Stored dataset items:
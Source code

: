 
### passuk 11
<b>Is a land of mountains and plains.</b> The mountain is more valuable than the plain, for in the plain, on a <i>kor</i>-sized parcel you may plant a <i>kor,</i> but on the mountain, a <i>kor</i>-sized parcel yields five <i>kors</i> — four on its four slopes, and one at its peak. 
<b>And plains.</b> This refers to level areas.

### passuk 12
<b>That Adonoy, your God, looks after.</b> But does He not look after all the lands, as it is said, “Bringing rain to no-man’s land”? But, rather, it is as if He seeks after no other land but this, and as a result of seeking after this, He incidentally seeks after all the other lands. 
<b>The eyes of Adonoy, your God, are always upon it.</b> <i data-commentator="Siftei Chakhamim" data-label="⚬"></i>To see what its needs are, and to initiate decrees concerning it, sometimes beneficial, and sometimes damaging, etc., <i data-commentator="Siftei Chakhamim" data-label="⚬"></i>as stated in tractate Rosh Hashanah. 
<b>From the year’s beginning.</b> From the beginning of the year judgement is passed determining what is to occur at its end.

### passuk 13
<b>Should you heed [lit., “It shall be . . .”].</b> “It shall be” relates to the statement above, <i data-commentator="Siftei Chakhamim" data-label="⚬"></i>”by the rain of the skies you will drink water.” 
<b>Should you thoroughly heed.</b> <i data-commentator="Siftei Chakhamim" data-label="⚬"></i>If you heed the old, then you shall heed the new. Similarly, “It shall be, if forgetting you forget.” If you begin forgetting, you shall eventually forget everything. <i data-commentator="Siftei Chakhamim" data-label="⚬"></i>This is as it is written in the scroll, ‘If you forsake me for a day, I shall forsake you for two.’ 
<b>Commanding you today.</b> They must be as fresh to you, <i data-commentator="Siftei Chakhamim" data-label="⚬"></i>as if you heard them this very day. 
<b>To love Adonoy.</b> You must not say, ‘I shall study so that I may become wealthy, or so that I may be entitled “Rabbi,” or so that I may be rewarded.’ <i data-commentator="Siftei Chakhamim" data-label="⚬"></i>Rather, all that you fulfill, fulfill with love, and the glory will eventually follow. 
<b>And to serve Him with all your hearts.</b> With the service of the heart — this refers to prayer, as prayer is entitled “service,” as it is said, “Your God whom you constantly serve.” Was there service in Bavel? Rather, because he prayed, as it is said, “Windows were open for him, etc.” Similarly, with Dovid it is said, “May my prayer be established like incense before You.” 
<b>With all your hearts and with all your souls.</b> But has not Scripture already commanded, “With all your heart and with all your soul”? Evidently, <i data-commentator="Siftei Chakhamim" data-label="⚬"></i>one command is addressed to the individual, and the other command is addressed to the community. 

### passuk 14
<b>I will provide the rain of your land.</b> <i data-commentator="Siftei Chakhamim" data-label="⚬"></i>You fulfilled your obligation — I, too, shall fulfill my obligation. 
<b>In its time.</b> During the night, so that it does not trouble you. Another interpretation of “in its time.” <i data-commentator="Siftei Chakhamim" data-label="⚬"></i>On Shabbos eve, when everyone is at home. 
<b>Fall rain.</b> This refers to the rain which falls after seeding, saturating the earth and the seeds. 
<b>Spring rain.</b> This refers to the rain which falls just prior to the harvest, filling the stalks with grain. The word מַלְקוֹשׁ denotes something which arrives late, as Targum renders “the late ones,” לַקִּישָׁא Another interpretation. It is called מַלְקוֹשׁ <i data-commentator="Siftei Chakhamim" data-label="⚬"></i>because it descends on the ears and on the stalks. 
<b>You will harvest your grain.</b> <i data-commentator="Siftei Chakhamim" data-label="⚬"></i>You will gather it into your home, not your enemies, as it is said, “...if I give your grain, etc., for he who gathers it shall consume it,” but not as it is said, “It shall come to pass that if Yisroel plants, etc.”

▶ **Task item**: Sift the data above for lines with "interpretation", then copy each one.

▶ **Expected output**:
<b>In its time.</b> During the night, so that it does not trouble you. Another interpretation of “in its time.” <i data-commentator="Siftei Chakhamim" data-label="⚬"></i>On Shabbos eve, when everyone is at home. 
<b>Spring rain.</b> This refers to the rain which falls just prior to the harvest, filling the stalks with grain. The word מַלְקוֹשׁ denotes something which arrives late, as Targum renders “the late ones,” לַקִּישָׁא Another interpretation. It is called מַלְקוֹשׁ <i data-commentator="Siftei Chakhamim" data-label="⚬"></i>because it descends on the ears and on the stalks. 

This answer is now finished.